The scenario they wanted to handle is not a failing deletion request, but multip...

nso · on Jan 28, 2017

There could be other necessary cleanups in the delete-function that needs to be completed aside from the deletion of the physical file. Other than that I generally agree, but also know never to assume to much about code written by other people.

I guess another way of solving this would be by doing something like putting each file in its own folder on the file system, giving the folder the same name as the original file and renaming the file to something. "file" or whatever. Then you create one symlink per email linking to the file and the email links to that symlink. When deleting the email you delete the symlink. After the deletion of the symlink you could check if there are no more symlinks in the folder, and safely delete folder if none present.

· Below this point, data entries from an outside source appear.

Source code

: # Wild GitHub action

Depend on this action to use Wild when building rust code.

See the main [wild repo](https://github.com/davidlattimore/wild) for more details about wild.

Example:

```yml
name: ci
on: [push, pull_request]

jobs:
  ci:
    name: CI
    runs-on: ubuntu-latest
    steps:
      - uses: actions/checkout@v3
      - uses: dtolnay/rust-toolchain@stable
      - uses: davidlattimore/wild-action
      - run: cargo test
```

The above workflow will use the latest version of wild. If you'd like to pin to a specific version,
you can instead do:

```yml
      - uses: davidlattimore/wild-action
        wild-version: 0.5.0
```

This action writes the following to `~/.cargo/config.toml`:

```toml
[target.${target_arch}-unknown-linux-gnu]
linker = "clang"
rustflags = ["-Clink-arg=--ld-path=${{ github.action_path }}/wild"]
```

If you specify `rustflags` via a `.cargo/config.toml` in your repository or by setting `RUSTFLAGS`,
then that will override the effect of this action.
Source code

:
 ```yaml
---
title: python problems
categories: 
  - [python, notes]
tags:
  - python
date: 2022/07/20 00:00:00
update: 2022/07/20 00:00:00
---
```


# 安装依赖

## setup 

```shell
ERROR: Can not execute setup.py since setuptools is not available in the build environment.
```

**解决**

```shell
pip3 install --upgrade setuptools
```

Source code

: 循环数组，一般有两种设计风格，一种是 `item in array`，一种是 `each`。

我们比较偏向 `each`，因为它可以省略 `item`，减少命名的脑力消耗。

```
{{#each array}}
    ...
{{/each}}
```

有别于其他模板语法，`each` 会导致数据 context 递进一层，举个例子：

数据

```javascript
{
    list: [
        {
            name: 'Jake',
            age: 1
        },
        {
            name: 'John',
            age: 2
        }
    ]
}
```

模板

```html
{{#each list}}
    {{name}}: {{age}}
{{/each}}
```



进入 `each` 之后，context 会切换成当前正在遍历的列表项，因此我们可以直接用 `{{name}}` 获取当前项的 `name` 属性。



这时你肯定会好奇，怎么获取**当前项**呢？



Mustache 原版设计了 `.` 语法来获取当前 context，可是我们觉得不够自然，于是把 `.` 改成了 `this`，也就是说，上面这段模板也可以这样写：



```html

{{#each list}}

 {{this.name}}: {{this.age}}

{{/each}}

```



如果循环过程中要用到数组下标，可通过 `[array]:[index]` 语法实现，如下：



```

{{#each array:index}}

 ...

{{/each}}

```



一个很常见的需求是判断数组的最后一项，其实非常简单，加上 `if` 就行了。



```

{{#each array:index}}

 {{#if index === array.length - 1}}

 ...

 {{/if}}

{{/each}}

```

On receiving the first email with filehash X:

  mv ./original_unique_name.file ./original_unique_name.file/newfilename
  ln -s ./original_unique_name.file/newfilename ./original_unique_name.file/symlink_for_email_1

On receiving subsequent emails with filehash X:

  ln -s ./original_unique_name.file/newfilename ./original_unique_name.file/symlink_for_email_2
  ln -s ./original_unique_name.file/newfilename ./original_unique_name.file/symlink_for_email_3
  ln -s ./original_unique_name.file/newfilename ./original_unique_name.file/symlink_for_email_4
 ... etc

On delete email Y:

  unlink ./original_unique_name.file/symlink_for_email_$Y
  (pseudo) if no symlinks in ./original_unique_name.file/ { rm -rf ./original_unique_name.file/ }

Thus avoiding the need for a counter as each email is linking to its own symlink.

Will cost a few bytes per email, but seems like they have some to spare!

PSIAlt · on Jan 28, 2017

1. This is nothing to do with distributed storage

2. Symlinks are not required to be linked to existing file

3. Symlinks are not atomic

4. You still need to maintain filedb (or how do you resolve which storage contains given file?)

nso · on Jan 28, 2017

1. Depends on your distributed storage. If you use clustered file system your argument is void.

2. While true I fail to see how that is relevant. What part of my described flow would be broken?

3. While true I again fail to see relevance. Are you just listing characteristics of symlinks? A field in a database could exist with a filepath pointing to a non-existing file as well.

4. Sure. I was describing how to avoid the counter and magic number, not the database.